**What is expected**.
Below are the records. Retype exactly the lines between the lines holding "Release Other Booked" and "The client provides", inclusive.

(Dataset entries)

******

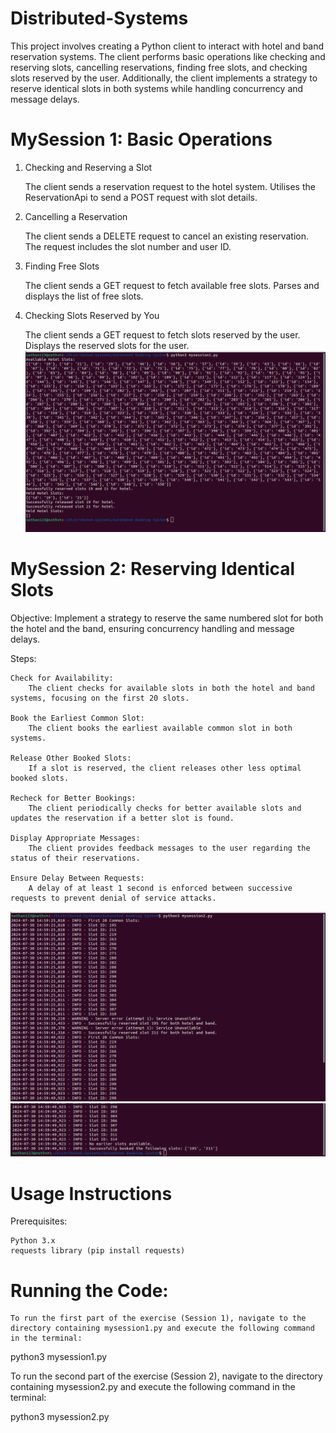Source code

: # Distributed-Systems



This project involves creating a Python client to interact with hotel and band reservation systems. The client performs basic operations like checking and reserving slots, cancelling reservations, finding free slots, and checking slots reserved by the user. Additionally, the client implements a strategy to reserve identical slots in both systems while handling concurrency and message delays.
# MySession 1: Basic Operations

1. Checking and Reserving a Slot

    The client sends a reservation request to the hotel system.
    Utilises the ReservationApi to send a POST request with slot details.

2. Cancelling a Reservation

    The client sends a DELETE request to cancel an existing reservation.
    The request includes the slot number and user ID.

3. Finding Free Slots

    The client sends a GET request to fetch available free slots.
    Parses and displays the list of free slots.

4. Checking Slots Reserved by You

    The client sends a GET request to fetch slots reserved by the user.
    Displays the reserved slots for the user.
![mySession1](mySession1.png)


 # MySession 2: Reserving Identical Slots

Objective:
Implement a strategy to reserve the same numbered slot for both the hotel and the band, ensuring concurrency handling and message delays.

Steps:

    Check for Availability:
        The client checks for available slots in both the hotel and band systems, focusing on the first 20 slots.

    Book the Earliest Common Slot:
        The client books the earliest available common slot in both systems.

    Release Other Booked Slots:
        If a slot is reserved, the client releases other less optimal booked slots.

    Recheck for Better Bookings:
        The client periodically checks for better available slots and updates the reservation if a better slot is found.

    Display Appropriate Messages:
        The client provides feedback messages to the user regarding the status of their reservations.

    Ensure Delay Between Requests:
        A delay of at least 1 second is enforced between successive requests to prevent denial of service attacks.
   ![mySession2](mySession2pt1.png)
   ![mySession2](Mysession2pt2.png)
   
        

# Usage Instructions

Prerequisites:

    Python 3.x
    requests library (pip install requests)
# Running the Code:

    To run the first part of the exercise (Session 1), navigate to the directory containing mysession1.py and execute the following command in the terminal:

python3 mysession1.py

To run the second part of the exercise (Session 2), navigate to the directory containing mysession2.py and execute the following command in the terminal:

python3 mysession2.py

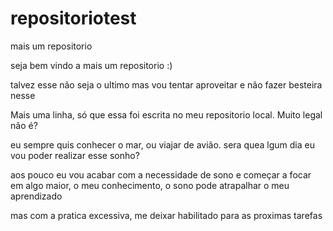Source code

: # repositoriotest
 mais um repositorio

 seja bem vindo a mais um repositorio :)

 talvez esse não seja o ultimo mas vou tentar aproveitar e não fazer besteira nesse

Mais uma linha, só que essa foi escrita no meu repositorio local. Muito legal não é? 

eu sempre quis conhecer o mar, ou viajar de avião. sera quea lgum dia eu vou poder realizar esse sonho?

aos pouco eu vou acabar com a necessidade de sono e começar a focar em algo maior, o meu conhecimento, o sono pode atrapalhar o meu aprendizado

mas com a pratica excessiva, me deixar habilitado para as proximas tarefas
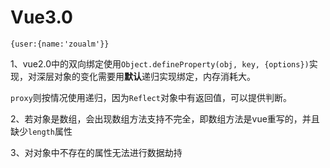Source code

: # Vue3.0

`{user:{name:'zoualm'}}`

1、vue2.0中的双向绑定使用`Object.defineProperty(obj, key, {options})`实现，对深层对象的变化需要用**默认**递归实现绑定，内存消耗大。

​ `proxy`则按情况使用递归，因为`Reflect`对象中有返回值，可以提供判断。

2、若对象是数组，会出现数组方法支持不完全，即数组方法是vue重写的，并且缺少`length`属性

3、对对象中不存在的属性无法进行数据劫持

******

**Result of this task**.
    Release Other Booked Slots:
        If a slot is reserved, the client releases other less optimal booked slots.

    Recheck for Better Bookings:
        The client periodically checks for better available slots and updates the reservation if a better slot is found.

    Display Appropriate Messages:
        The client provides feedback messages to the user regarding the status of their reservations.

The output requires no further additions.